Currently dying to see: The new Harry Potter movie. I probably won't see it until it's out on DVD, though. Not because there isn't an opportunity or available babysitting, but because it's hard for me to think about wasting one of those precious weekend nights with Cal just to go to the stupid movies. (We did go see "The 40-year-Old Virgin" this summer, but that was when I was still on maternity leave, so baby time was not such a hot commodity.)

What's the deal with this movie version of "Rent" that's coming out now anyway? It could either be pretty good or really bad. Almost all of the original cast is in the movie, which is kind of cool, but how does that work, exactly? Aren't they too old? Isn't the point that it's supposed to be about people in their 20's? Are they going to be screeching "Seasons of Love" with, like, canes and walkers and stuff? (Yes, I know it was only ten years ago.) Still, the whole story is kind of dated, if for no other reason than that impoverished bohemians could afford to live on the Lower East Side of Manhattan.
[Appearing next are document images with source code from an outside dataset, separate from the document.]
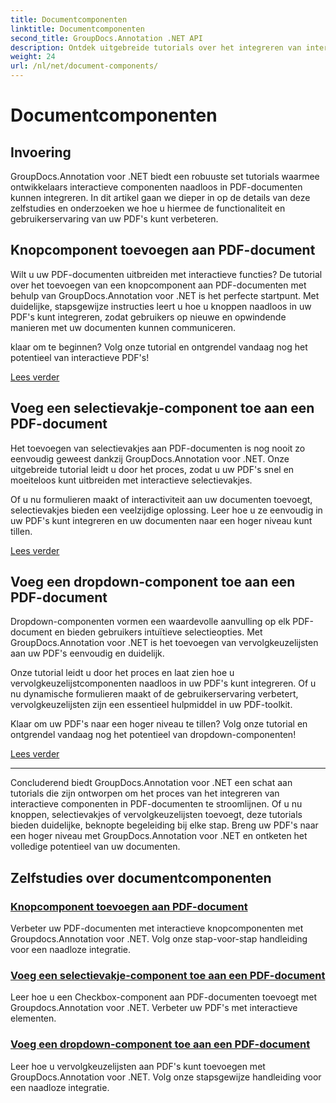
 ```yaml
---
title: Documentcomponenten
linktitle: Documentcomponenten
second_title: GroupDocs.Annotation .NET API
description: Ontdek uitgebreide tutorials over het integreren van interactieve componenten zoals knoppen, selectievakjes en vervolgkeuzelijsten in PDF-documenten met behulp van GroupDocs.Annotation .NET.
weight: 24
url: /nl/net/document-components/
---
```


# Documentcomponenten

## Invoering

GroupDocs.Annotation voor .NET biedt een robuuste set tutorials waarmee ontwikkelaars interactieve componenten naadloos in PDF-documenten kunnen integreren. In dit artikel gaan we dieper in op de details van deze zelfstudies en onderzoeken we hoe u hiermee de functionaliteit en gebruikerservaring van uw PDF's kunt verbeteren.

## Knopcomponent toevoegen aan PDF-document

Wilt u uw PDF-documenten uitbreiden met interactieve functies? De tutorial over het toevoegen van een knopcomponent aan PDF-documenten met behulp van GroupDocs.Annotation voor .NET is het perfecte startpunt. Met duidelijke, stapsgewijze instructies leert u hoe u knoppen naadloos in uw PDF's kunt integreren, zodat gebruikers op nieuwe en opwindende manieren met uw documenten kunnen communiceren.

klaar om te beginnen? Volg onze tutorial en ontgrendel vandaag nog het potentieel van interactieve PDF's!

[Lees verder](./add-button-component-to-pdf/)

## Voeg een selectievakje-component toe aan een PDF-document

Het toevoegen van selectievakjes aan PDF-documenten is nog nooit zo eenvoudig geweest dankzij GroupDocs.Annotation voor .NET. Onze uitgebreide tutorial leidt u door het proces, zodat u uw PDF's snel en moeiteloos kunt uitbreiden met interactieve selectievakjes.

Of u nu formulieren maakt of interactiviteit aan uw documenten toevoegt, selectievakjes bieden een veelzijdige oplossing. Leer hoe u ze eenvoudig in uw PDF's kunt integreren en uw documenten naar een hoger niveau kunt tillen.

[Lees verder](./add-checkbox-component-to-pdf/)

## Voeg een dropdown-component toe aan een PDF-document

Dropdown-componenten vormen een waardevolle aanvulling op elk PDF-document en bieden gebruikers intuïtieve selectieopties. Met GroupDocs.Annotation voor .NET is het toevoegen van vervolgkeuzelijsten aan uw PDF's eenvoudig en duidelijk.

Onze tutorial leidt u door het proces en laat zien hoe u vervolgkeuzelijstcomponenten naadloos in uw PDF's kunt integreren. Of u nu dynamische formulieren maakt of de gebruikerservaring verbetert, vervolgkeuzelijsten zijn een essentieel hulpmiddel in uw PDF-toolkit.

Klaar om uw PDF's naar een hoger niveau te tillen? Volg onze tutorial en ontgrendel vandaag nog het potentieel van dropdown-componenten!

[Lees verder](./add-dropdown-component-to-pdf/)

---

Concluderend biedt GroupDocs.Annotation voor .NET een schat aan tutorials die zijn ontworpen om het proces van het integreren van interactieve componenten in PDF-documenten te stroomlijnen. Of u nu knoppen, selectievakjes of vervolgkeuzelijsten toevoegt, deze tutorials bieden duidelijke, beknopte begeleiding bij elke stap. Breng uw PDF's naar een hoger niveau met GroupDocs.Annotation voor .NET en ontketen het volledige potentieel van uw documenten.
## Zelfstudies over documentcomponenten
### [Knopcomponent toevoegen aan PDF-document](./add-button-component-to-pdf/)
Verbeter uw PDF-documenten met interactieve knopcomponenten met Groupdocs.Annotation voor .NET. Volg onze stap-voor-stap handleiding voor een naadloze integratie.
### [Voeg een selectievakje-component toe aan een PDF-document](./add-checkbox-component-to-pdf/)
Leer hoe u een Checkbox-component aan PDF-documenten toevoegt met Groupdocs.Annotation voor .NET. Verbeter uw PDF's met interactieve elementen.
### [Voeg een dropdown-component toe aan een PDF-document](./add-dropdown-component-to-pdf/)
Leer hoe u vervolgkeuzelijsten aan PDF's kunt toevoegen met GroupDocs.Annotation voor .NET. Volg onze stapsgewijze handleiding voor een naadloze integratie.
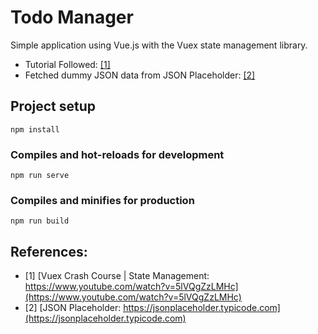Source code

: # Todo Manager
Simple application using Vue.js with the Vuex state management library.

- Tutorial Followed: [[1]](https://www.youtube.com/watch?v=5lVQgZzLMHc)
- Fetched dummy JSON data from JSON Placeholder: [[2]](https://jsonplaceholder.typicode.com)

## Project setup
```
npm install
```

### Compiles and hot-reloads for development
```
npm run serve
```

### Compiles and minifies for production
```
npm run build
```

## References:
- [1] [Vuex Crash Course | State Management: https://www.youtube.com/watch?v=5lVQgZzLMHc](https://www.youtube.com/watch?v=5lVQgZzLMHc)
- [2] [JSON Placeholder: https://jsonplaceholder.typicode.com](https://jsonplaceholder.typicode.com)
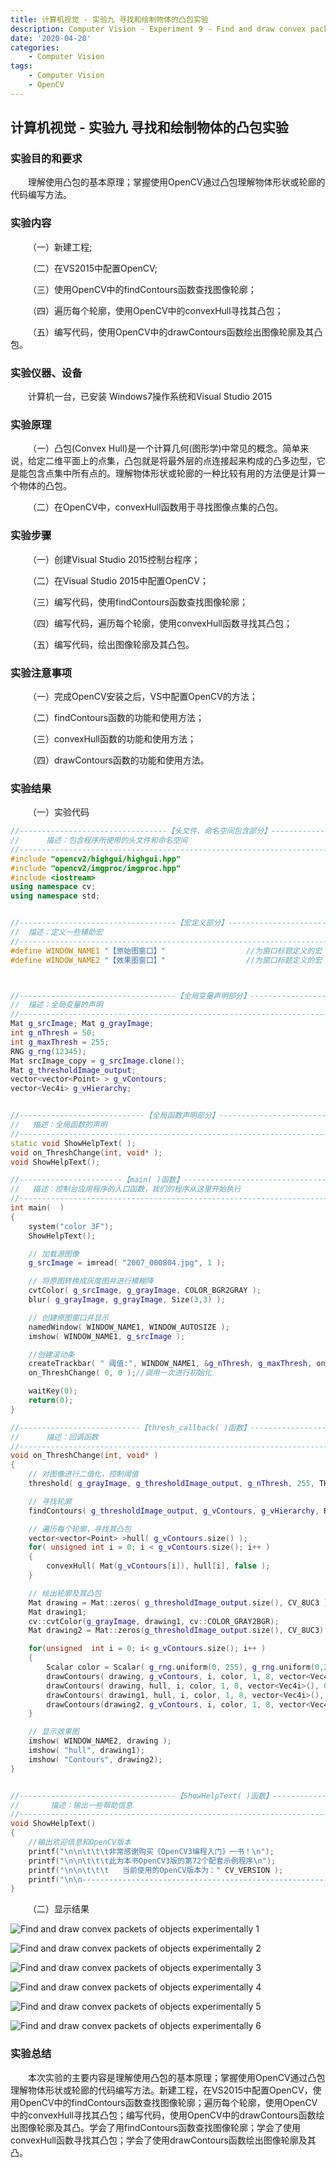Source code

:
 ```yaml
---
title: 计算机视觉 - 实验九 寻找和绘制物体的凸包实验
description: Computer Vision - Experiment 9 - Find and draw convex packets of objects experimentally
date: '2020-04-20'
categories:
    - Computer Vision
tags:
    - Computer Vision
    - OpenCV
---
```


## 计算机视觉 - 实验九 寻找和绘制物体的凸包实验

### 实验目的和要求

&emsp;&emsp;理解使用凸包的基本原理；掌握使用OpenCV通过凸包理解物体形状或轮廊的代码编写方法。

### 实验内容

&emsp;&emsp;（一）新建工程;

&emsp;&emsp;（二）在VS2015中配置OpenCV;

&emsp;&emsp;（三）使用OpenCV中的findContours函数查找图像轮廓；

&emsp;&emsp;（四）遍历每个轮廓，使用OpenCV中的convexHull寻找其凸包；

&emsp;&emsp;（五）编写代码，使用OpenCV中的drawContours函数绘出图像轮廓及其凸包。

### 实验仪器、设备

&emsp;&emsp;计算机一台，已安装 Windows7操作系统和Visual Studio 2015

### 实验原理

&emsp;&emsp;（一）凸包(Convex Hull)是一个计算几何(图形学)中常见的概念。简单来说，给定二维平面上的点集，凸包就是将最外层的点连接起来构成的凸多边型，它是能包含点集中所有点的。理解物体形状或轮廊的一种比较有用的方法便是计算一个物体的凸包。

&emsp;&emsp;（二）在OpenCV中，convexHull函数用于寻找图像点集的凸包。

### 实验步骤

&emsp;&emsp;（一）创建Visual Studio 2015控制台程序；

&emsp;&emsp;（二）在Visual Studio 2015中配置OpenCV；

&emsp;&emsp;（三）编写代码，使用findContours函数查找图像轮廓；

&emsp;&emsp;（四）编写代码，遍历每个轮廓，使用convexHull函数寻找其凸包；

&emsp;&emsp;（五）编写代码，绘出图像轮廓及其凸包。

### 实验注意事项

&emsp;&emsp;（一）完成OpenCV安装之后，VS中配置OpenCV的方法；

&emsp;&emsp;（二）findContours函数的功能和使用方法；

&emsp;&emsp;（三）convexHull函数的功能和使用方法；

&emsp;&emsp;（四）drawContours函数的功能和使用方法。

### 实验结果

&emsp;&emsp;（一）实验代码

```cpp
//---------------------------------【头文件、命名空间包含部分】---------------------------
//		描述：包含程序所使用的头文件和命名空间
//-------------------------------------------------------------------------------------
#include "opencv2/highgui/highgui.hpp"
#include "opencv2/imgproc/imgproc.hpp"
#include <iostream>
using namespace cv;
using namespace std;


//-----------------------------------【宏定义部分】----------------------------------
//  描述：定义一些辅助宏 
//-------------------------------------------------------------------------------------
#define WINDOW_NAME1 "【原始图窗口】"					//为窗口标题定义的宏 
#define WINDOW_NAME2 "【效果图窗口】"					//为窗口标题定义的宏 



//-----------------------------------【全局变量声明部分】-------------------------------
//  描述：全局变量的声明
//------------------------------------------------------------------------------------
Mat g_srcImage; Mat g_grayImage;
int g_nThresh = 50;
int g_maxThresh = 255;
RNG g_rng(12345);
Mat srcImage_copy = g_srcImage.clone();
Mat g_thresholdImage_output;
vector<vector<Point> > g_vContours;
vector<Vec4i> g_vHierarchy;


//----------------------------【全局函数声明部分】--------------------------------------
//   描述：全局函数的声明
//-------------------------------------------------------------------------------------
static void ShowHelpText( );
void on_ThreshChange(int, void* );
void ShowHelpText();

//-----------------------【main( )函数】------------------------------------------
//   描述：控制台应用程序的入口函数，我们的程序从这里开始执行
//------------------------------------------------------------------------------------
int main(  )
{
	system("color 3F");
	ShowHelpText();

	// 加载源图像
	g_srcImage = imread( "2007_000804.jpg", 1 );

	// 将原图转换成灰度图并进行模糊降
	cvtColor( g_srcImage, g_grayImage, COLOR_BGR2GRAY );
	blur( g_grayImage, g_grayImage, Size(3,3) );

	// 创建原图窗口并显示
	namedWindow( WINDOW_NAME1, WINDOW_AUTOSIZE );
	imshow( WINDOW_NAME1, g_srcImage );

	//创建滚动条
	createTrackbar( " 阈值:", WINDOW_NAME1, &g_nThresh, g_maxThresh, on_ThreshChange );
	on_ThreshChange( 0, 0 );//调用一次进行初始化

	waitKey(0);
	return(0);
}

//---------------------------【thresh_callback( )函数】----------------------------------
//      描述：回调函数
//-------------------------------------------------------------------------------------
void on_ThreshChange(int, void* )
{
	// 对图像进行二值化，控制阈值
	threshold( g_grayImage, g_thresholdImage_output, g_nThresh, 255, THRESH_BINARY );

	// 寻找轮廓
	findContours( g_thresholdImage_output, g_vContours, g_vHierarchy, RETR_TREE, CHAIN_APPROX_SIMPLE, Point(0, 0) );

	// 遍历每个轮廓，寻找其凸包
	vector<vector<Point> >hull( g_vContours.size() );
	for( unsigned int i = 0; i < g_vContours.size(); i++ )
	{  
		convexHull( Mat(g_vContours[i]), hull[i], false );
	}

	// 绘出轮廓及其凸包
	Mat drawing = Mat::zeros( g_thresholdImage_output.size(), CV_8UC3 );
	Mat drawing1;
	cv::cvtColor(g_grayImage, drawing1, cv::COLOR_GRAY2BGR);
	Mat drawing2 = Mat::zeros(g_thresholdImage_output.size(), CV_8UC3);

	for(unsigned  int i = 0; i< g_vContours.size(); i++ )
	{
		Scalar color = Scalar( g_rng.uniform(0, 255), g_rng.uniform(0,255), g_rng.uniform(0,255) );
		drawContours( drawing, g_vContours, i, color, 1, 8, vector<Vec4i>(), 0, Point() );
		drawContours( drawing, hull, i, color, 1, 8, vector<Vec4i>(), 0, Point() );
		drawContours( drawing1, hull, i, color, 1, 8, vector<Vec4i>(), 0, Point() );
		drawContours(drawing2, g_vContours, i, color, 1, 8, vector<Vec4i>(), 0, Point() );
	}

	// 显示效果图
	imshow( WINDOW_NAME2, drawing );
	imshow( "hull", drawing1);
	imshow( "Contours", drawing2);
}


//-----------------------------------【ShowHelpText( )函数】-----------------------------
//		 描述：输出一些帮助信息
//-------------------------------------------------------------------------------------
void ShowHelpText()
{
	//输出欢迎信息和OpenCV版本
	printf("\n\n\t\t\t非常感谢购买《OpenCV3编程入门》一书！\n");
	printf("\n\n\t\t\t此为本书OpenCV3版的第72个配套示例程序\n");
	printf("\n\n\t\t\t   当前使用的OpenCV版本为：" CV_VERSION );
	printf("\n\n------------------------------------------------------------------\n");
}
```

&emsp;&emsp;（二）显示结果

![Find and draw convex packets of objects experimentally 1](https://raw.githubusercontent.com/JavenJin/blog-image/master/content/post/Campus%20Projects/Computer%20Vision/Experiment%2009%20Find%20and%20draw%20convex%20packets%20of%20objects%20experimentally/find-and-draw-convex-packets-of-objects-experimentally1.png)

![Find and draw convex packets of objects experimentally 2](https://raw.githubusercontent.com/JavenJin/blog-image/master/content/post/Campus%20Projects/Computer%20Vision/Experiment%2009%20Find%20and%20draw%20convex%20packets%20of%20objects%20experimentally/find-and-draw-convex-packets-of-objects-experimentally2.png)

![Find and draw convex packets of objects experimentally 3](https://raw.githubusercontent.com/JavenJin/blog-image/master/content/post/Campus%20Projects/Computer%20Vision/Experiment%2009%20Find%20and%20draw%20convex%20packets%20of%20objects%20experimentally/find-and-draw-convex-packets-of-objects-experimentally3.png)

![Find and draw convex packets of objects experimentally 4](https://raw.githubusercontent.com/JavenJin/blog-image/master/content/post/Campus%20Projects/Computer%20Vision/Experiment%2009%20Find%20and%20draw%20convex%20packets%20of%20objects%20experimentally/find-and-draw-convex-packets-of-objects-experimentally4.png)

![Find and draw convex packets of objects experimentally 5](https://raw.githubusercontent.com/JavenJin/blog-image/master/content/post/Campus%20Projects/Computer%20Vision/Experiment%2009%20Find%20and%20draw%20convex%20packets%20of%20objects%20experimentally/find-and-draw-convex-packets-of-objects-experimentally5.png)

![Find and draw convex packets of objects experimentally 6](https://raw.githubusercontent.com/JavenJin/blog-image/master/content/post/Campus%20Projects/Computer%20Vision/Experiment%2009%20Find%20and%20draw%20convex%20packets%20of%20objects%20experimentally/find-and-draw-convex-packets-of-objects-experimentally6.png)

### 实验总结

&emsp;&emsp;本次实验的主要内容是理解使用凸包的基本原理；掌握使用OpenCV通过凸包理解物体形状或轮廊的代码编写方法。新建工程，在VS2015中配置OpenCV，使用OpenCV中的findContours函数查找图像轮廓；遍历每个轮廓，使用OpenCV中的convexHull寻找其凸包；编写代码，使用OpenCV中的drawContours函数绘出图像轮廓及其凸。学会了用findContours函数查找图像轮廓；学会了使用convexHull函数寻找其凸包；学会了使用drawContours函数绘出图像轮廓及其凸。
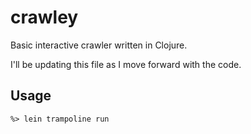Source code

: # crawley

Basic interactive crawler written in Clojure.

I'll be updating this file as I move forward with the code.

## Usage

```
%> lein trampoline run
```

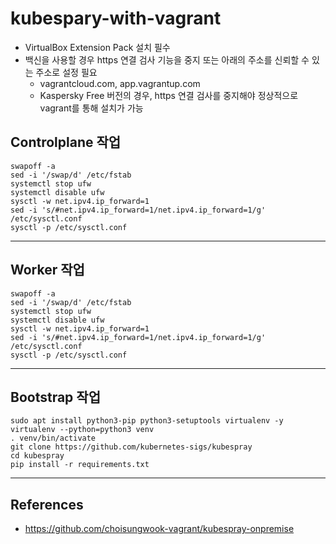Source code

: # kubespary-with-vagrant
* VirtualBox Extension Pack 설치 필수
* 백신을 사용할 경우 https 연결 검사 기능을 중지 또는 아래의 주소를 신뢰할 수 있는 주소로 설정 필요
    * vagrantcloud.com, app.vagrantup.com
    * Kaspersky Free 버전의 경우, https 연결 검사를 중지해야 정상적으로 vagrant를 통해 설치가 가능

## Controlplane 작업
```
swapoff -a
sed -i '/swap/d' /etc/fstab
systemctl stop ufw
systemctl disable ufw
sysctl -w net.ipv4.ip_forward=1
sed -i 's/#net.ipv4.ip_forward=1/net.ipv4.ip_forward=1/g' /etc/sysctl.conf
sysctl -p /etc/sysctl.conf
```
---

## Worker 작업
```
swapoff -a
sed -i '/swap/d' /etc/fstab
systemctl stop ufw
systemctl disable ufw
sysctl -w net.ipv4.ip_forward=1
sed -i 's/#net.ipv4.ip_forward=1/net.ipv4.ip_forward=1/g' /etc/sysctl.conf
sysctl -p /etc/sysctl.conf
```
---

## Bootstrap 작업
```
sudo apt install python3-pip python3-setuptools virtualenv -y
virtualenv --python=python3 venv
. venv/bin/activate
git clone https://github.com/kubernetes-sigs/kubespray
cd kubespray
pip install -r requirements.txt
```
---

## References
* https://github.com/choisungwook-vagrant/kubespray-onpremise
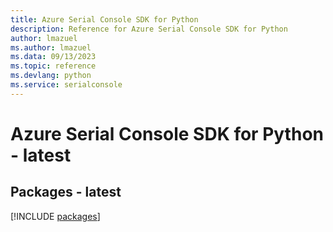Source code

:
 ```yaml
---
title: Azure Serial Console SDK for Python
description: Reference for Azure Serial Console SDK for Python
author: lmazuel
ms.author: lmazuel
ms.data: 09/13/2023
ms.topic: reference
ms.devlang: python
ms.service: serialconsole
---
```

# Azure Serial Console SDK for Python - latest
## Packages - latest
[!INCLUDE [packages](serial-console-index.md)]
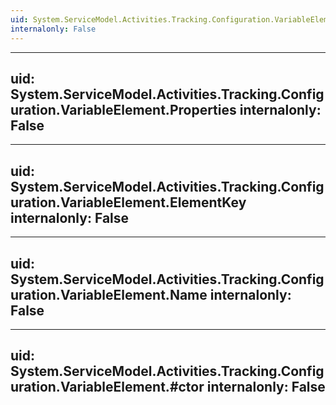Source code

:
 ```yaml
---
uid: System.ServiceModel.Activities.Tracking.Configuration.VariableElement
internalonly: False
---
```


---
uid: System.ServiceModel.Activities.Tracking.Configuration.VariableElement.Properties
internalonly: False
---

---
uid: System.ServiceModel.Activities.Tracking.Configuration.VariableElement.ElementKey
internalonly: False
---

---
uid: System.ServiceModel.Activities.Tracking.Configuration.VariableElement.Name
internalonly: False
---

---
uid: System.ServiceModel.Activities.Tracking.Configuration.VariableElement.#ctor
internalonly: False
---
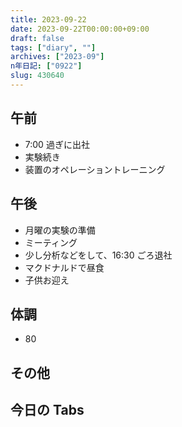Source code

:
 ```yaml
---
title: 2023-09-22
date: 2023-09-22T00:00:00+09:00
draft: false
tags: ["diary", ""]
archives: ["2023-09"]
n年日記: ["0922"]
slug: 430640
---
```


## 午前

- 7:00 過ぎに出社
- 実験続き
- 装置のオペレーショントレーニング

## 午後

- 月曜の実験の準備
- ミーティング
- 少し分析などをして、16:30 ごろ退社
- マクドナルドで昼食
- 子供お迎え

## 体調

- 80

## その他

## 今日の Tabs
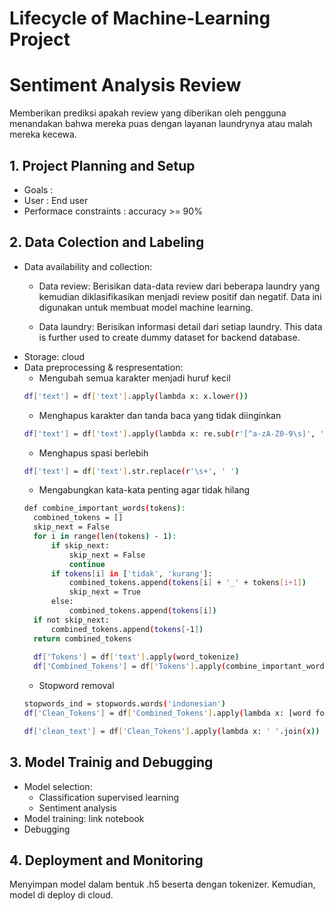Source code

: # Lifecycle of Machine-Learning Project

# Sentiment Analysis Review
Memberikan prediksi apakah review yang diberikan oleh pengguna menandakan bahwa mereka puas dengan layanan laundrynya atau malah mereka kecewa.

## 1. Project Planning and Setup
* Goals : 
* User : End user
* Performace constraints : accuracy >= 90%

## 2. Data Colection and Labeling
* Data availability and collection:
  * Data review: Berisikan data-data review dari beberapa laundry yang kemudian diklasifikasikan menjadi review positif dan negatif. Data ini digunakan untuk membuat model machine learning.
  
  * Data laundry: Berisikan informasi detail dari setiap laundry. This data is further used to create dummy dataset for backend database.
* Storage: cloud
* Data preprocessing & respresentation:
  * Mengubah semua karakter menjadi huruf kecil
  ```sh
  df['text'] = df['text'].apply(lambda x: x.lower())
  ```
  * Menghapus karakter dan tanda baca yang tidak diinginkan
  ```sh
  df['text'] = df['text'].apply(lambda x: re.sub(r'[^a-zA-Z0-9\s]', '', x))
  ```
  * Menghapus spasi berlebih
  ```sh
  df['text'] = df['text'].str.replace(r'\s+', ' ')
  ```
  * Mengabungkan kata-kata penting agar tidak hilang
  ```sh
  def combine_important_words(tokens):
    combined_tokens = []
    skip_next = False
    for i in range(len(tokens) - 1):
        if skip_next:
            skip_next = False
            continue
        if tokens[i] in ['tidak', 'kurang']:
            combined_tokens.append(tokens[i] + '_' + tokens[i+1])
            skip_next = True
        else:
            combined_tokens.append(tokens[i])
    if not skip_next:
        combined_tokens.append(tokens[-1])
    return combined_tokens
    
    df['Tokens'] = df['text'].apply(word_tokenize)
    df['Combined_Tokens'] = df['Tokens'].apply(combine_important_words)
  ```
  * Stopword removal
  ```sh
  stopwords_ind = stopwords.words('indonesian')
  df['Clean_Tokens'] = df['Combined_Tokens'].apply(lambda x: [word for word in x if word.lower() not in stopwords_ind])
  
  df['clean_text'] = df['Clean_Tokens'].apply(lambda x: ' '.join(x))
  ```

## 3. Model Trainig and Debugging
* Model selection: 
  * Classification supervised learning
  * Sentiment analysis
* Model training: link notebook
* Debugging

## 4. Deployment and Monitoring
Menyimpan model dalam bentuk .h5 beserta dengan tokenizer. Kemudian, model di deploy di cloud.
Tuesday, November 15, 2005

born free

Yesterday in the PACU, one of my co-residents (whose name name may or may not be Adam) came up to me with his cell phone in hand.


ADAM
Hey, I have a picture for your to put up on your website.

MICHELLE
What, not more naked ladies?

ADAM
No, it's a picture of my med cart this morning.
(Shows phone-cam picture of the inner shelf of an anesthesia med cart with a brownish blob in the corner)

MICHELLE
What is that?

ADAM
Guess.

MICHELLE
I don't know, some brownish oval-looking thing.
(Realizing)
Wait a second...is that...is that a roach?

ADAM
Yup.

MICHELLE
There was a roach in your med cart?
(Soundless gagging)

ADAM
Third drawer. I'm going to show this to JCAHO.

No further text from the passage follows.